→ YOUR ASSIGNMENT: Transcribe all the data below exactly, leaving its pictures out.

Records drawn from a dataset
+++

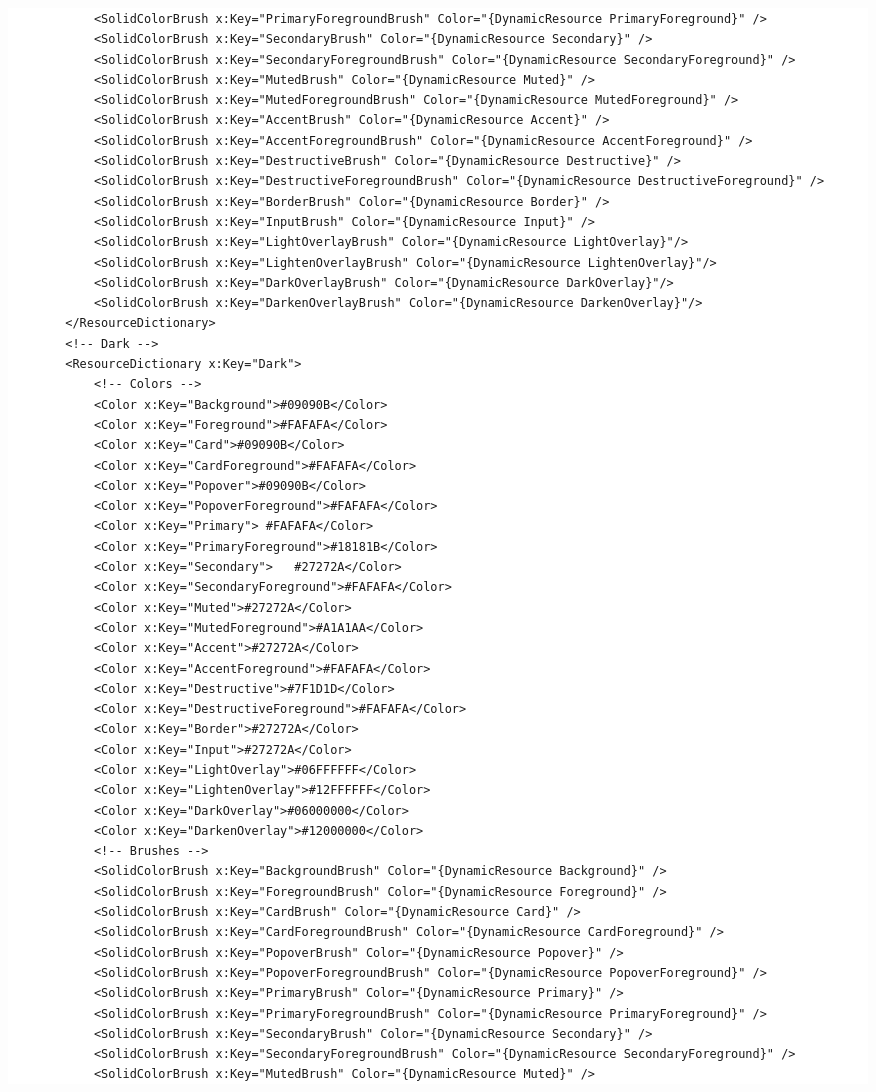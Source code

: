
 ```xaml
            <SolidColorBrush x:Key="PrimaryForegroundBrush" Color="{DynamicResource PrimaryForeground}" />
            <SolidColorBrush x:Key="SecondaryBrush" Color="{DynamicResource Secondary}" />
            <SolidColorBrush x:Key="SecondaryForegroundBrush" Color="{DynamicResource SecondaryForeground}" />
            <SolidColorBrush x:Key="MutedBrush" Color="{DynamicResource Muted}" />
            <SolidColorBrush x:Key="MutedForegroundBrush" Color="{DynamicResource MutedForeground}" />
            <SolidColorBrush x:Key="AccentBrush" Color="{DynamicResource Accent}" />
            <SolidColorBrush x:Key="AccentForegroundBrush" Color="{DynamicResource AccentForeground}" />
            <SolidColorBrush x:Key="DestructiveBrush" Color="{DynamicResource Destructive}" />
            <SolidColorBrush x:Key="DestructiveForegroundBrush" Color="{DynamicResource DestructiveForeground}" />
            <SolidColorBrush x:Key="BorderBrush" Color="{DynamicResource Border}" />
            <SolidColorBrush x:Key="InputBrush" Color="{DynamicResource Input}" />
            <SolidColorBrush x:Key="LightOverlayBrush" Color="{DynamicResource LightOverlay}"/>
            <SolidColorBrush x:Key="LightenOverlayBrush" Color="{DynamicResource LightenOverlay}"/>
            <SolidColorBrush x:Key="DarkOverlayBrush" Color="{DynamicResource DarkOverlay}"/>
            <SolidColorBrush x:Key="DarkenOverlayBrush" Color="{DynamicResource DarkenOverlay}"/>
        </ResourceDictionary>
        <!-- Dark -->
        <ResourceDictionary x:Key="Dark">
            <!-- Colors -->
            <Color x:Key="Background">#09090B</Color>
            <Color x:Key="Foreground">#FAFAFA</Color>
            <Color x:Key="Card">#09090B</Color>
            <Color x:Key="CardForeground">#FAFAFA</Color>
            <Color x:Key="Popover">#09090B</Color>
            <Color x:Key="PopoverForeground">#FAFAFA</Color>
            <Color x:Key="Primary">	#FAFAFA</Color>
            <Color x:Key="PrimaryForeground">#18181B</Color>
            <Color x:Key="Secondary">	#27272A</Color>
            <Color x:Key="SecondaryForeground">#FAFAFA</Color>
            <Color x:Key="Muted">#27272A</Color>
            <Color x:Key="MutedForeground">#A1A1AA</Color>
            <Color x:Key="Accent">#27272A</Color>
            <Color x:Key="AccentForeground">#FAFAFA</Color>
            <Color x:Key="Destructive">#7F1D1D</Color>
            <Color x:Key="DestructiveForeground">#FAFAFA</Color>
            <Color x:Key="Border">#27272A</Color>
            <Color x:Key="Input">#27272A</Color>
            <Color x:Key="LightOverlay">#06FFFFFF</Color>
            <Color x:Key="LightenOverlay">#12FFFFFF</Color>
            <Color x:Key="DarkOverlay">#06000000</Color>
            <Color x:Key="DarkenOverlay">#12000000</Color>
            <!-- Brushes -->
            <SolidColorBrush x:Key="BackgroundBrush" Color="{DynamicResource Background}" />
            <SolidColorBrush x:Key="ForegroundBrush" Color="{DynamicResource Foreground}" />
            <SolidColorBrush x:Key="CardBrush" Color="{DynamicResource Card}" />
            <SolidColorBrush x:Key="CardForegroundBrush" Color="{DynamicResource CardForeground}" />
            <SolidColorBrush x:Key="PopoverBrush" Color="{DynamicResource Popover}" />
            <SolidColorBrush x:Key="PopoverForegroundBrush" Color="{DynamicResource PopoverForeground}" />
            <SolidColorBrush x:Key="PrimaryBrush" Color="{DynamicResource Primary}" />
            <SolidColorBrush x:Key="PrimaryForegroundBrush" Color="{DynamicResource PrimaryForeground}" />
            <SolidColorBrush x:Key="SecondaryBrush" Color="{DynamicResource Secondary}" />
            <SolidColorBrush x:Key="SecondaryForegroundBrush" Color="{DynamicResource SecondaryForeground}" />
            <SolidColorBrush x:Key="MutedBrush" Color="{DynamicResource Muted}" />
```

+++

→ ANSWER SPACE:
Source code

:
 ```xaml
            <SolidColorBrush x:Key="PrimaryForegroundBrush" Color="{DynamicResource PrimaryForeground}" />
            <SolidColorBrush x:Key="SecondaryBrush" Color="{DynamicResource Secondary}" />
            <SolidColorBrush x:Key="SecondaryForegroundBrush" Color="{DynamicResource SecondaryForeground}" />
            <SolidColorBrush x:Key="MutedBrush" Color="{DynamicResource Muted}" />
            <SolidColorBrush x:Key="MutedForegroundBrush" Color="{DynamicResource MutedForeground}" />
            <SolidColorBrush x:Key="AccentBrush" Color="{DynamicResource Accent}" />
            <SolidColorBrush x:Key="AccentForegroundBrush" Color="{DynamicResource AccentForeground}" />
            <SolidColorBrush x:Key="DestructiveBrush" Color="{DynamicResource Destructive}" />
            <SolidColorBrush x:Key="DestructiveForegroundBrush" Color="{DynamicResource DestructiveForeground}" />
            <SolidColorBrush x:Key="BorderBrush" Color="{DynamicResource Border}" />
            <SolidColorBrush x:Key="InputBrush" Color="{DynamicResource Input}" />
            <SolidColorBrush x:Key="LightOverlayBrush" Color="{DynamicResource LightOverlay}"/>
            <SolidColorBrush x:Key="LightenOverlayBrush" Color="{DynamicResource LightenOverlay}"/>
            <SolidColorBrush x:Key="DarkOverlayBrush" Color="{DynamicResource DarkOverlay}"/>
            <SolidColorBrush x:Key="DarkenOverlayBrush" Color="{DynamicResource DarkenOverlay}"/>
        </ResourceDictionary>
        <!-- Dark -->
        <ResourceDictionary x:Key="Dark">
            <!-- Colors -->
            <Color x:Key="Background">#09090B</Color>
            <Color x:Key="Foreground">#FAFAFA</Color>
            <Color x:Key="Card">#09090B</Color>
            <Color x:Key="CardForeground">#FAFAFA</Color>
            <Color x:Key="Popover">#09090B</Color>
            <Color x:Key="PopoverForeground">#FAFAFA</Color>
            <Color x:Key="Primary">	#FAFAFA</Color>
            <Color x:Key="PrimaryForeground">#18181B</Color>
            <Color x:Key="Secondary">	#27272A</Color>
            <Color x:Key="SecondaryForeground">#FAFAFA</Color>
            <Color x:Key="Muted">#27272A</Color>
            <Color x:Key="MutedForeground">#A1A1AA</Color>
            <Color x:Key="Accent">#27272A</Color>
            <Color x:Key="AccentForeground">#FAFAFA</Color>
            <Color x:Key="Destructive">#7F1D1D</Color>
            <Color x:Key="DestructiveForeground">#FAFAFA</Color>
            <Color x:Key="Border">#27272A</Color>
            <Color x:Key="Input">#27272A</Color>
            <Color x:Key="LightOverlay">#06FFFFFF</Color>
            <Color x:Key="LightenOverlay">#12FFFFFF</Color>
            <Color x:Key="DarkOverlay">#06000000</Color>
            <Color x:Key="DarkenOverlay">#12000000</Color>
            <!-- Brushes -->
            <SolidColorBrush x:Key="BackgroundBrush" Color="{DynamicResource Background}" />
            <SolidColorBrush x:Key="ForegroundBrush" Color="{DynamicResource Foreground}" />
            <SolidColorBrush x:Key="CardBrush" Color="{DynamicResource Card}" />
            <SolidColorBrush x:Key="CardForegroundBrush" Color="{DynamicResource CardForeground}" />
            <SolidColorBrush x:Key="PopoverBrush" Color="{DynamicResource Popover}" />
            <SolidColorBrush x:Key="PopoverForegroundBrush" Color="{DynamicResource PopoverForeground}" />
            <SolidColorBrush x:Key="PrimaryBrush" Color="{DynamicResource Primary}" />
            <SolidColorBrush x:Key="PrimaryForegroundBrush" Color="{DynamicResource PrimaryForeground}" />
            <SolidColorBrush x:Key="SecondaryBrush" Color="{DynamicResource Secondary}" />
            <SolidColorBrush x:Key="SecondaryForegroundBrush" Color="{DynamicResource SecondaryForeground}" />
            <SolidColorBrush x:Key="MutedBrush" Color="{DynamicResource Muted}" />
```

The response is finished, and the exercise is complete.